András Gömöri, Németh Gábor, Oláh Csaba Zsolt, Lénárt Gábor, Drén Zsanett, Papp Miklós
Department of Traumatology, Semmelweis University - Medicine and Health Sciences, Borsod-Abaúj-Zemplén County Hospital, Üllői út 26., Budapest, 1085, Hungary.
Department of Ophthalmology, Borsod-Abaúj-Zemplén County Hospital, Szentpéteri kapu 72-76, Miskolc, 3526, Hungary.
J Exp Orthop. 2021 Dec 11;8(1):116. doi: 10.1186/s40634-021-00432-0.
The revision of any total knee replacement is carried out in a significant number of cases, due to the excessive internal rotation of the tibial component. The goal was to develop a personalized method, using only the geometric parameters of the tibia, without the femoral guidelines, to calculate the postoperative rotational position of tibial component malrotation within a tolerable error threshold in every case.
Preoperative CT scans of eighty-five osteoarthritic knees were examined by three independent medical doctors twice over 7 weeks. The geometric centre of the tibia was produced by the ellipse annotation drawn 8 mm below the tibial plateau, the sagittal and frontal axes of the ellipse were transposed to the slice of the tibial tuberosity. With the usage of several guide lines, a right triangle was drawn within which the personalized Berger angle was calculated.

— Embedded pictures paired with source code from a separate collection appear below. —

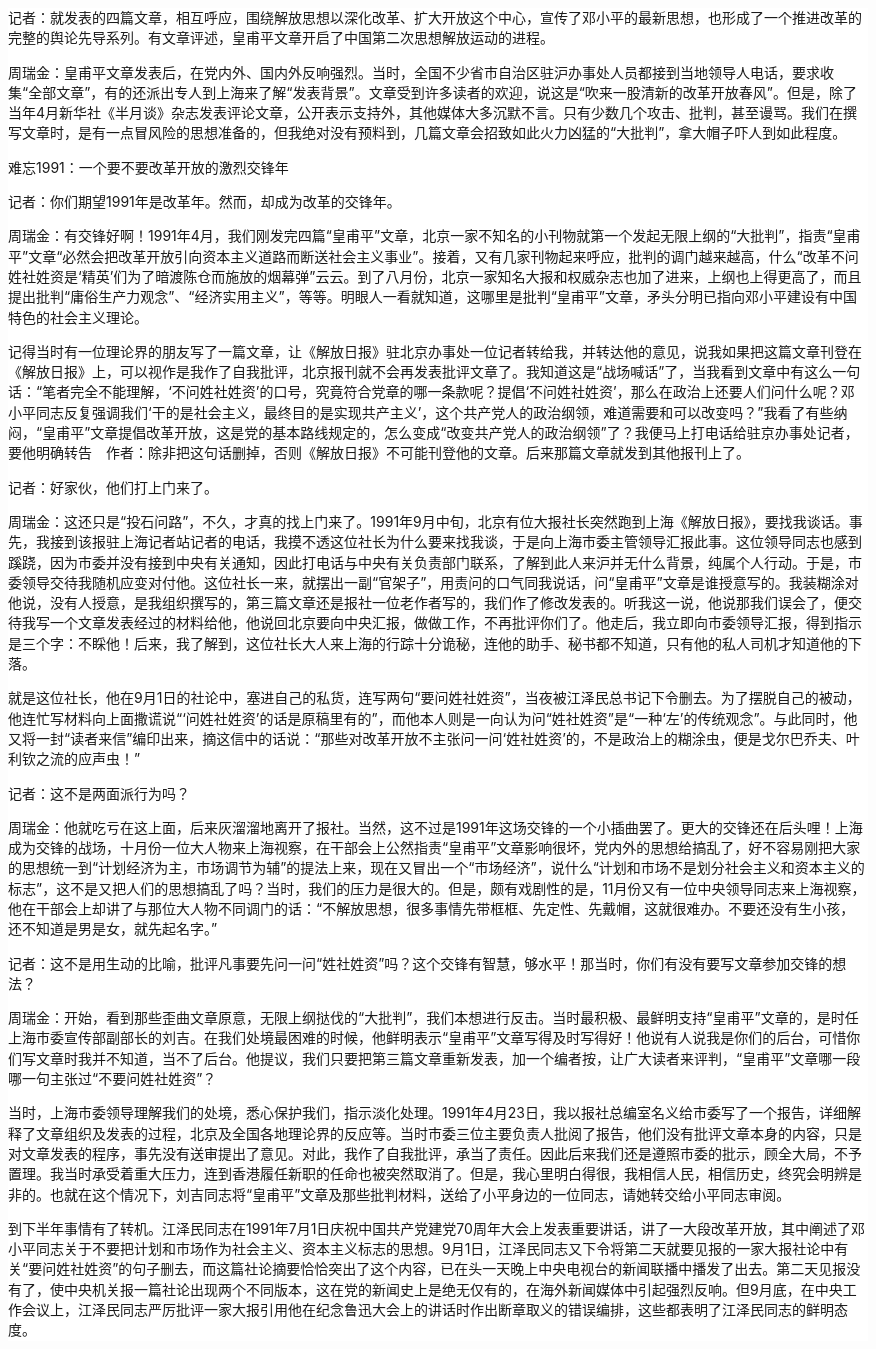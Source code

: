 
记者：就发表的四篇文章，相互呼应，围绕解放思想以深化改革、扩大开放这个中心，宣传了邓小平的最新思想，也形成了一个推进改革的完整的舆论先导系列。有文章评述，皇甫平文章开启了中国第二次思想解放运动的进程。


周瑞金：皇甫平文章发表后，在党内外、国内外反响强烈。当时，全国不少省市自治区驻沪办事处人员都接到当地领导人电话，要求收集“全部文章”，有的还派出专人到上海来了解“发表背景”。文章受到许多读者的欢迎，说这是“吹来一股清新的改革开放春风”。但是，除了当年4月新华社《半月谈》杂志发表评论文章，公开表示支持外，其他媒体大多沉默不言。只有少数几个攻击、批判，甚至谩骂。我们在撰写文章时，是有一点冒风险的思想准备的，但我绝对没有预料到，几篇文章会招致如此火力凶猛的“大批判”，拿大帽子吓人到如此程度。

难忘1991：一个要不要改革开放的激烈交锋年

记者：你们期望1991年是改革年。然而，却成为改革的交锋年。


周瑞金：有交锋好啊！1991年4月，我们刚发完四篇“皇甫平”文章，北京一家不知名的小刊物就第一个发起无限上纲的“大批判”，指责“皇甫平”文章“必然会把改革开放引向资本主义道路而断送社会主义事业”。接着，又有几家刊物起来呼应，批判的调门越来越高，什么“改革不问姓社姓资是‘精英’们为了暗渡陈仓而施放的烟幕弹”云云。到了八月份，北京一家知名大报和权威杂志也加了进来，上纲也上得更高了，而且提出批判“庸俗生产力观念”、“经济实用主义”，等等。明眼人一看就知道，这哪里是批判“皇甫平”文章，矛头分明已指向邓小平建设有中国特色的社会主义理论。


记得当时有一位理论界的朋友写了一篇文章，让《解放日报》驻北京办事处一位记者转给我，并转达他的意见，说我如果把这篇文章刊登在《解放日报》上，可以视作是我作了自我批评，北京报刊就不会再发表批评文章了。我知道这是“战场喊话”了，当我看到文章中有这么一句话：“笔者完全不能理解，‘不问姓社姓资’的口号，究竟符合党章的哪一条款呢？提倡‘不问姓社姓资’，那么在政治上还要人们问什么呢？邓小平同志反复强调我们‘干的是社会主义，最终目的是实现共产主义’，这个共产党人的政治纲领，难道需要和可以改变吗？”我看了有些纳闷，“皇甫平”文章提倡改革开放，这是党的基本路线规定的，怎么变成“改变共产党人的政治纲领”了？我便马上打电话给驻京办事处记者，要他明确转告　作者：除非把这句话删掉，否则《解放日报》不可能刊登他的文章。后来那篇文章就发到其他报刊上了。

记者：好家伙，他们打上门来了。


周瑞金：这还只是“投石问路”，不久，才真的找上门来了。1991年9月中旬，北京有位大报社长突然跑到上海《解放日报》，要找我谈话。事先，我接到该报驻上海记者站记者的电话，我摸不透这位社长为什么要来找我谈，于是向上海市委主管领导汇报此事。这位领导同志也感到蹊跷，因为市委并没有接到中央有关通知，因此打电话与中央有关负责部门联系，了解到此人来沪并无什么背景，纯属个人行动。于是，市委领导交待我随机应变对付他。这位社长一来，就摆出一副“官架子”，用责问的口气同我说话，问“皇甫平”文章是谁授意写的。我装糊涂对他说，没有人授意，是我组织撰写的，第三篇文章还是报社一位老作者写的，我们作了修改发表的。听我这一说，他说那我们误会了，便交待我写一个文章发表经过的材料给他，他说回北京要向中央汇报，做做工作，不再批评你们了。他走后，我立即向市委领导汇报，得到指示是三个字：不睬他！后来，我了解到，这位社长大人来上海的行踪十分诡秘，连他的助手、秘书都不知道，只有他的私人司机才知道他的下落。


就是这位社长，他在9月1日的社论中，塞进自己的私货，连写两句“要问姓社姓资”，当夜被江泽民总书记下令删去。为了摆脱自己的被动，他连忙写材料向上面撒谎说“‘问姓社姓资’的话是原稿里有的”，而他本人则是一向认为问“姓社姓资”是“一种‘左’的传统观念”。与此同时，他又将一封“读者来信”编印出来，摘这信中的话说：“那些对改革开放不主张问一问‘姓社姓资’的，不是政治上的糊涂虫，便是戈尔巴乔夫、叶利钦之流的应声虫！”

记者：这不是两面派行为吗？


周瑞金：他就吃亏在这上面，后来灰溜溜地离开了报社。当然，这不过是1991年这场交锋的一个小插曲罢了。更大的交锋还在后头哩！上海成为交锋的战场，十月份一位大人物来上海视察，在干部会上公然指责“皇甫平”文章影响很坏，党内外的思想给搞乱了，好不容易刚把大家的思想统一到“计划经济为主，市场调节为辅”的提法上来，现在又冒出一个“市场经济”，说什么“计划和市场不是划分社会主义和资本主义的标志”，这不是又把人们的思想搞乱了吗？当时，我们的压力是很大的。但是，颇有戏剧性的是，11月份又有一位中央领导同志来上海视察，他在干部会上却讲了与那位大人物不同调门的话：“不解放思想，很多事情先带框框、先定性、先戴帽，这就很难办。不要还没有生小孩，还不知道是男是女，就先起名字。”

记者：这不是用生动的比喻，批评凡事要先问一问“姓社姓资”吗？这个交锋有智慧，够水平！那当时，你们有没有要写文章参加交锋的想法？


周瑞金：开始，看到那些歪曲文章原意，无限上纲挞伐的“大批判”，我们本想进行反击。当时最积极、最鲜明支持“皇甫平”文章的，是时任上海市委宣传部副部长的刘吉。在我们处境最困难的时候，他鲜明表示“皇甫平”文章写得及时写得好！他说有人说我是你们的后台，可惜你们写文章时我并不知道，当不了后台。他提议，我们只要把第三篇文章重新发表，加一个编者按，让广大读者来评判，“皇甫平”文章哪一段哪一句主张过“不要问姓社姓资”？


当时，上海市委领导理解我们的处境，悉心保护我们，指示淡化处理。1991年4月23日，我以报社总编室名义给市委写了一个报告，详细解释了文章组织及发表的过程，北京及全国各地理论界的反应等。当时市委三位主要负责人批阅了报告，他们没有批评文章本身的内容，只是对文章发表的程序，事先没有送审提出了意见。对此，我作了自我批评，承当了责任。因此后来我们还是遵照市委的批示，顾全大局，不予置理。我当时承受着重大压力，连到香港履任新职的任命也被突然取消了。但是，我心里明白得很，我相信人民，相信历史，终究会明辨是非的。也就在这个情况下，刘吉同志将“皇甫平”文章及那些批判材料，送给了小平身边的一位同志，请她转交给小平同志审阅。


到下半年事情有了转机。江泽民同志在1991年7月1日庆祝中国共产党建党70周年大会上发表重要讲话，讲了一大段改革开放，其中阐述了邓小平同志关于不要把计划和市场作为社会主义、资本主义标志的思想。9月1日，江泽民同志又下令将第二天就要见报的一家大报社论中有关“要问姓社姓资”的句子删去，而这篇社论摘要恰恰突出了这个内容，已在头一天晚上中央电视台的新闻联播中播发了出去。第二天见报没有了，使中央机关报一篇社论出现两个不同版本，这在党的新闻史上是绝无仅有的，在海外新闻媒体中引起强烈反响。但9月底，在中央工作会议上，江泽民同志严厉批评一家大报引用他在纪念鲁迅大会上的讲话时作出断章取义的错误编排，这些都表明了江泽民同志的鲜明态度。
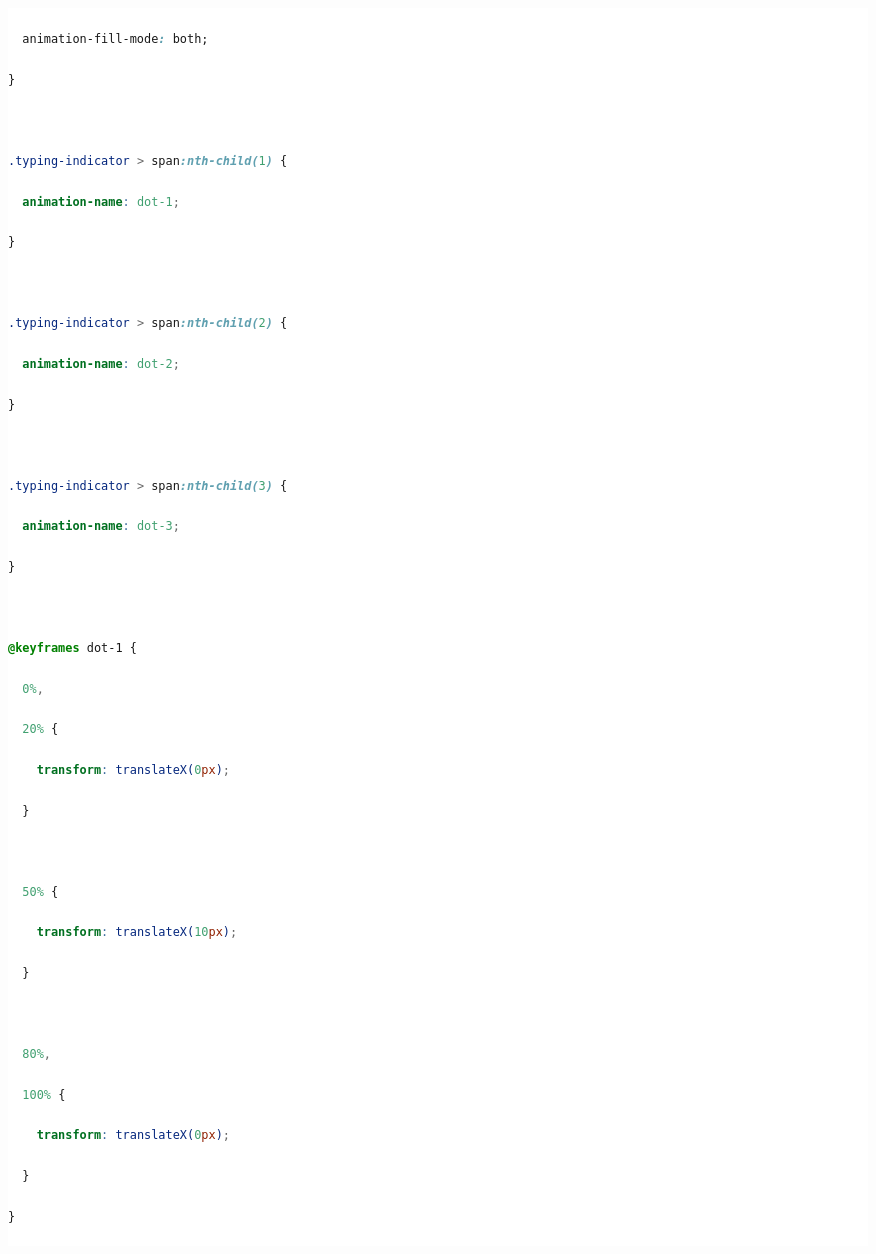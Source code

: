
 ```CSS

  animation-fill-mode: both;

}



.typing-indicator > span:nth-child(1) {

  animation-name: dot-1;

}



.typing-indicator > span:nth-child(2) {

  animation-name: dot-2;

}



.typing-indicator > span:nth-child(3) {

  animation-name: dot-3;

}



@keyframes dot-1 {

  0%,

  20% {

    transform: translateX(0px);

  }



  50% {

    transform: translateX(10px);

  }



  80%,

  100% {

    transform: translateX(0px);

  }

}



```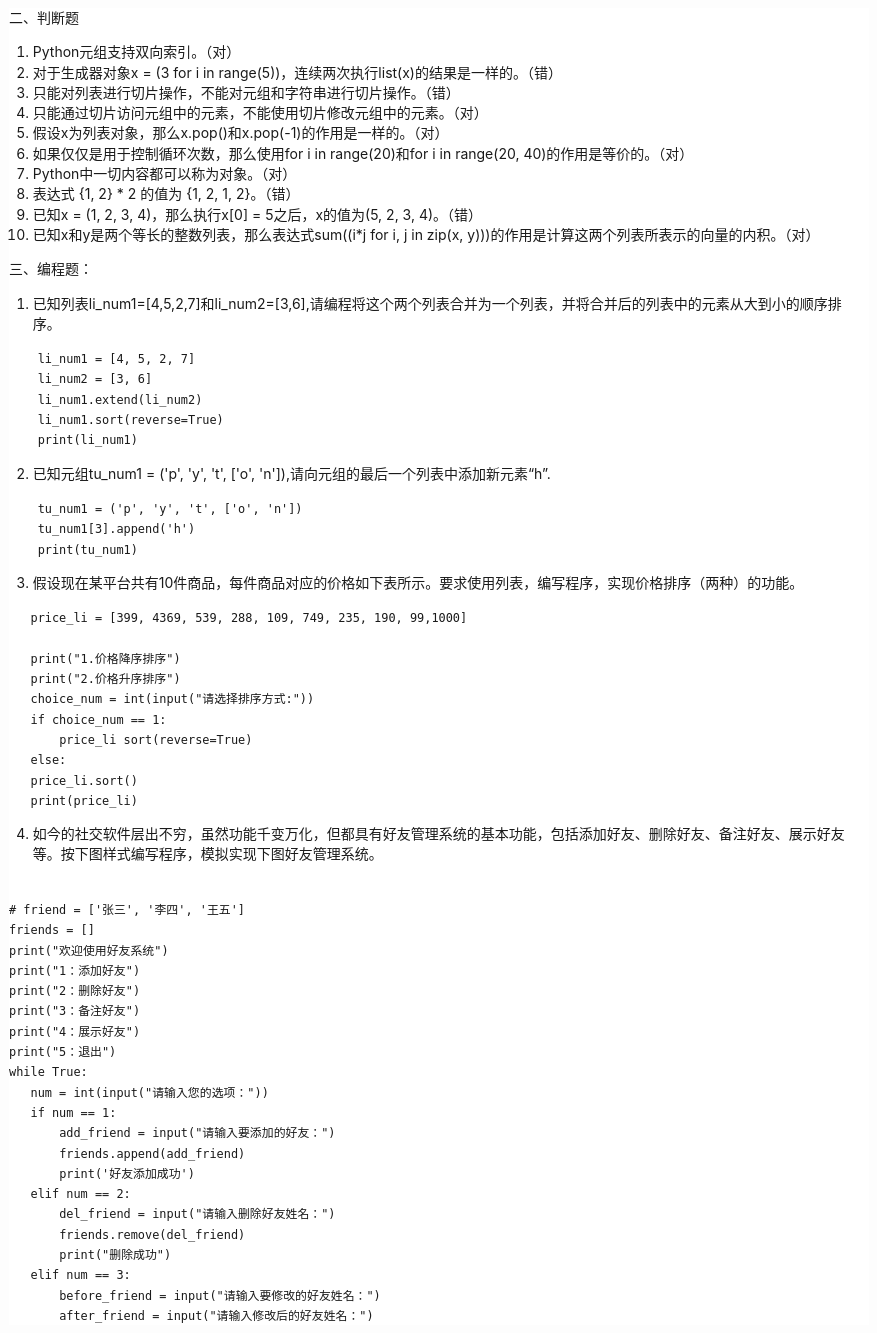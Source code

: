 二、判断题
1.  Python元组支持双向索引。（对）
2.  对于生成器对象x = (3 for i in range(5))，连续两次执行list(x)的结果是一样的。（错）
3.   只能对列表进行切片操作，不能对元组和字符串进行切片操作。（错）
4.  只能通过切片访问元组中的元素，不能使用切片修改元组中的元素。（对）
5.  假设x为列表对象，那么x.pop()和x.pop(-1)的作用是一样的。（对）
6.  如果仅仅是用于控制循环次数，那么使用for i in range(20)和for i in range(20, 40)的作用是等价的。（对）
7.  Python中一切内容都可以称为对象。（对）
8.   表达式 {1, 2} * 2 的值为 {1, 2, 1, 2}。（错）
9.  已知x = (1, 2, 3, 4)，那么执行x[0] = 5之后，x的值为(5, 2, 3, 4)。（错）
10.   已知x和y是两个等长的整数列表，那么表达式sum((i*j for i, j in zip(x, y)))的作用是计算这两个列表所表示的向量的内积。（对）

三、编程题：
1.   已知列表li_num1=[4,5,2,7]和li_num2=[3,6],请编程将这个两个列表合并为一个列表，并将合并后的列表中的元素从大到小的顺序排序。
```
    li_num1 = [4, 5, 2, 7]
    li_num2 = [3, 6]
    li_num1.extend(li_num2)
    li_num1.sort(reverse=True)
    print(li_num1)
```
2. 已知元组tu_num1 = ('p', 'y', 't', ['o', 'n']),请向元组的最后一个列表中添加新元素“h”.
```
    tu_num1 = ('p', 'y', 't', ['o', 'n'])
    tu_num1[3].append('h')
    print(tu_num1)
```

3.   假设现在某平台共有10件商品，每件商品对应的价格如下表所示。要求使用列表，编写程序，实现价格排序（两种）的功能。
 ```
    price_li = [399, 4369, 539, 288, 109, 749, 235, 190, 99,1000]

    print("1.价格降序排序")
    print("2.价格升序排序")
    choice_num = int(input("请选择排序方式:"))
    if choice_num == 1:
        price_li sort(reverse=True)
    else:
    price_li.sort()
    print(price_li)
```
4.  如今的社交软件层出不穷，虽然功能千变万化，但都具有好友管理系统的基本功能，包括添加好友、删除好友、备注好友、展示好友等。按下图样式编写程序，模拟实现下图好友管理系统。

 ```

# friend = ['张三', '李四', '王五']
friends = []
print("欢迎使用好友系统")
print("1：添加好友")
print("2：删除好友")
print("3：备注好友")
print("4：展示好友")
print("5：退出")
while True:
    num = int(input("请输入您的选项："))
    if num == 1:
        add_friend = input("请输入要添加的好友：")
        friends.append(add_friend)
        print('好友添加成功')
    elif num == 2:
        del_friend = input("请输入删除好友姓名：")
        friends.remove(del_friend)
        print("删除成功")
    elif num == 3:
        before_friend = input("请输入要修改的好友姓名：")
        after_friend = input("请输入修改后的好友姓名：")
 ```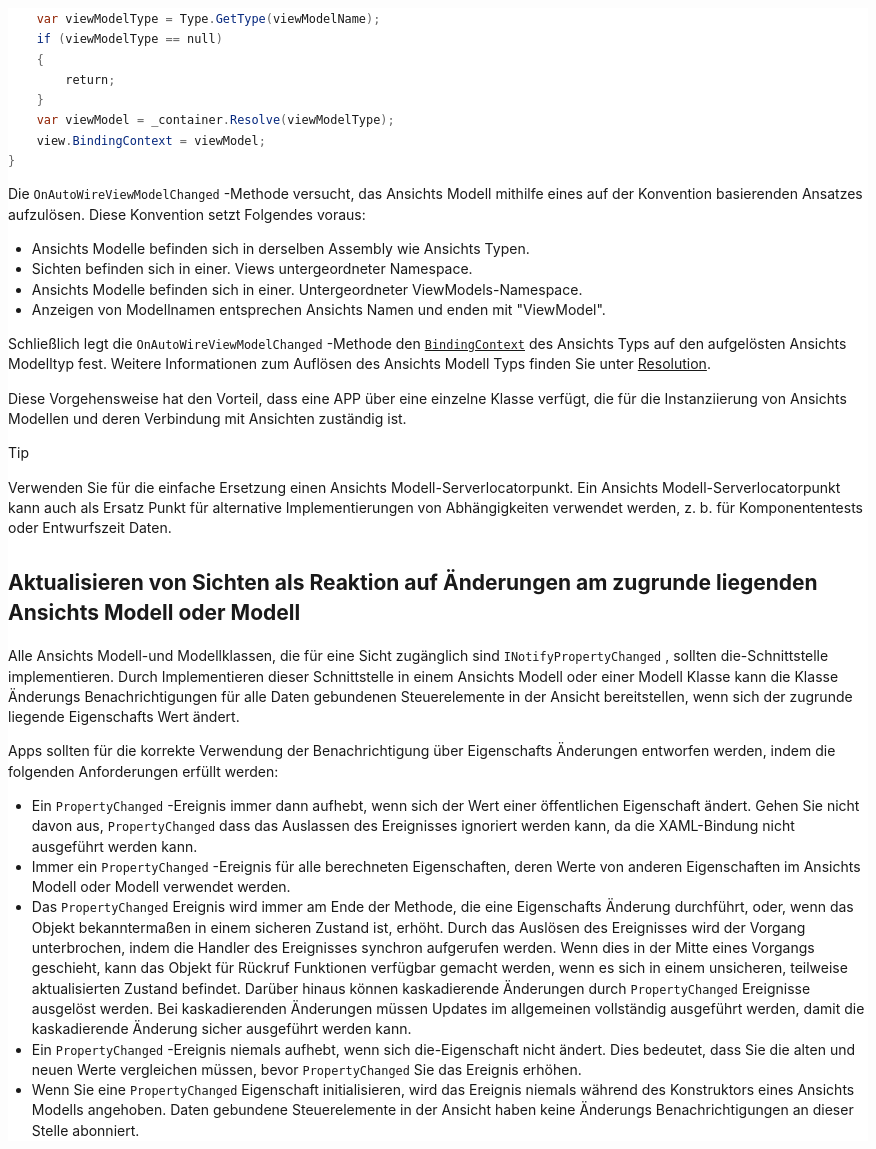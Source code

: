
 ```csharp
    var viewModelType = Type.GetType(viewModelName);  
    if (viewModelType == null)  
    {  
        return;  
    }  
    var viewModel = _container.Resolve(viewModelType);  
    view.BindingContext = viewModel;  
}
```

Die `OnAutoWireViewModelChanged` -Methode versucht, das Ansichts Modell mithilfe eines auf der Konvention basierenden Ansatzes aufzulösen. Diese Konvention setzt Folgendes voraus:

- Ansichts Modelle befinden sich in derselben Assembly wie Ansichts Typen.
- Sichten befinden sich in einer. Views untergeordneter Namespace.
- Ansichts Modelle befinden sich in einer. Untergeordneter ViewModels-Namespace.
- Anzeigen von Modellnamen entsprechen Ansichts Namen und enden mit "ViewModel".

Schließlich legt die `OnAutoWireViewModelChanged` -Methode den [`BindingContext`](xref:Xamarin.Forms.BindableObject.BindingContext) des Ansichts Typs auf den aufgelösten Ansichts Modelltyp fest. Weitere Informationen zum Auflösen des Ansichts Modell Typs finden Sie unter [Resolution](~/xamarin-forms/enterprise-application-patterns/dependency-injection.md#resolution).

Diese Vorgehensweise hat den Vorteil, dass eine APP über eine einzelne Klasse verfügt, die für die Instanziierung von Ansichts Modellen und deren Verbindung mit Ansichten zuständig ist.

> [!TIP]
> Verwenden Sie für die einfache Ersetzung einen Ansichts Modell-Serverlocatorpunkt. Ein Ansichts Modell-Serverlocatorpunkt kann auch als Ersatz Punkt für alternative Implementierungen von Abhängigkeiten verwendet werden, z. b. für Komponententests oder Entwurfszeit Daten.

## <a name="updating-views-in-response-to-changes-in-the-underlying-view-model-or-model"></a>Aktualisieren von Sichten als Reaktion auf Änderungen am zugrunde liegenden Ansichts Modell oder Modell

Alle Ansichts Modell-und Modellklassen, die für eine Sicht zugänglich sind `INotifyPropertyChanged` , sollten die-Schnittstelle implementieren. Durch Implementieren dieser Schnittstelle in einem Ansichts Modell oder einer Modell Klasse kann die Klasse Änderungs Benachrichtigungen für alle Daten gebundenen Steuerelemente in der Ansicht bereitstellen, wenn sich der zugrunde liegende Eigenschafts Wert ändert.

Apps sollten für die korrekte Verwendung der Benachrichtigung über Eigenschafts Änderungen entworfen werden, indem die folgenden Anforderungen erfüllt werden:

- Ein `PropertyChanged` -Ereignis immer dann aufhebt, wenn sich der Wert einer öffentlichen Eigenschaft ändert. Gehen Sie nicht davon aus, `PropertyChanged` dass das Auslassen des Ereignisses ignoriert werden kann, da die XAML-Bindung nicht ausgeführt werden kann.
- Immer ein `PropertyChanged` -Ereignis für alle berechneten Eigenschaften, deren Werte von anderen Eigenschaften im Ansichts Modell oder Modell verwendet werden.
- Das `PropertyChanged` Ereignis wird immer am Ende der Methode, die eine Eigenschafts Änderung durchführt, oder, wenn das Objekt bekanntermaßen in einem sicheren Zustand ist, erhöht. Durch das Auslösen des Ereignisses wird der Vorgang unterbrochen, indem die Handler des Ereignisses synchron aufgerufen werden. Wenn dies in der Mitte eines Vorgangs geschieht, kann das Objekt für Rückruf Funktionen verfügbar gemacht werden, wenn es sich in einem unsicheren, teilweise aktualisierten Zustand befindet. Darüber hinaus können kaskadierende Änderungen durch `PropertyChanged` Ereignisse ausgelöst werden. Bei kaskadierenden Änderungen müssen Updates im allgemeinen vollständig ausgeführt werden, damit die kaskadierende Änderung sicher ausgeführt werden kann.
- Ein `PropertyChanged` -Ereignis niemals aufhebt, wenn sich die-Eigenschaft nicht ändert. Dies bedeutet, dass Sie die alten und neuen Werte vergleichen müssen, bevor `PropertyChanged` Sie das Ereignis erhöhen.
- Wenn Sie eine `PropertyChanged` Eigenschaft initialisieren, wird das Ereignis niemals während des Konstruktors eines Ansichts Modells angehoben. Daten gebundene Steuerelemente in der Ansicht haben keine Änderungs Benachrichtigungen an dieser Stelle abonniert.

A very good intra-observer (0.89-0.925) and inter-observer (0.874) intra-class correlation coefficient (ICC) was achieved. Even if the average of the personalized Berger values were similar to the original 18° (18.32° in our case), only 70.6% of the patients are between the clinically tolerable thresholds (12.2° and 23.8°).
The method, measured on the preoperative CT scans, is capable of calculating the required correction during the planning of revision arthroplasties which are necessary due to the tibial component malrotation. The personalized Berger angle isn't altered during arthroplasty, this way it determines which one of the anterior reference points of the tibia (medial 1/3 or the tip of the tibial tuberosity, medial border or 1/6 or 1/3 or the centre of the patellar tendon) can be used during the positioning of the tibial component.
Level II, Diagnostic Study (Methodological Study).
由于胫骨组件过度内旋,大量全膝关节置换需要进行翻修。目标是开发一种个性化方法,仅使用胫骨的几何参数,无需股骨导向装置,在每种情况下计算胫骨组件旋转不良的术后旋转位置,使其误差在可容忍阈值内。
85例骨关节炎膝关节的术前CT扫描由三名独立的医生在7周内检查两次。胫骨的几何中心由在胫骨平台下方8毫米处绘制的椭圆标注生成,椭圆的矢状轴和额状轴被转移到胫骨结节层面。通过使用几条引导线,绘制一个直角三角形,在其中计算个性化的伯杰角。
观察者内(0.89 - 0.925)和观察者间(0.874)的组内相关系数(ICC)非常好。即使个性化伯杰值的平均值与原始的18°相似(我们的病例中为18.32°),只有70.6%的患者在临床可容忍阈值(12.2°和23.8°)之间。
在术前CT扫描上测量的该方法能够在因胫骨组件旋转不良而需要进行翻修关节成形术的规划过程中计算所需的矫正量。个性化的伯杰角在关节成形术期间不会改变,这样它就确定了在胫骨组件定位过程中可以使用胫骨的哪个前参考点(内侧1/3或胫骨结节尖端、内侧边界或1/6或1/3或髌腱中心)。
二级,诊断性研究(方法学研究)。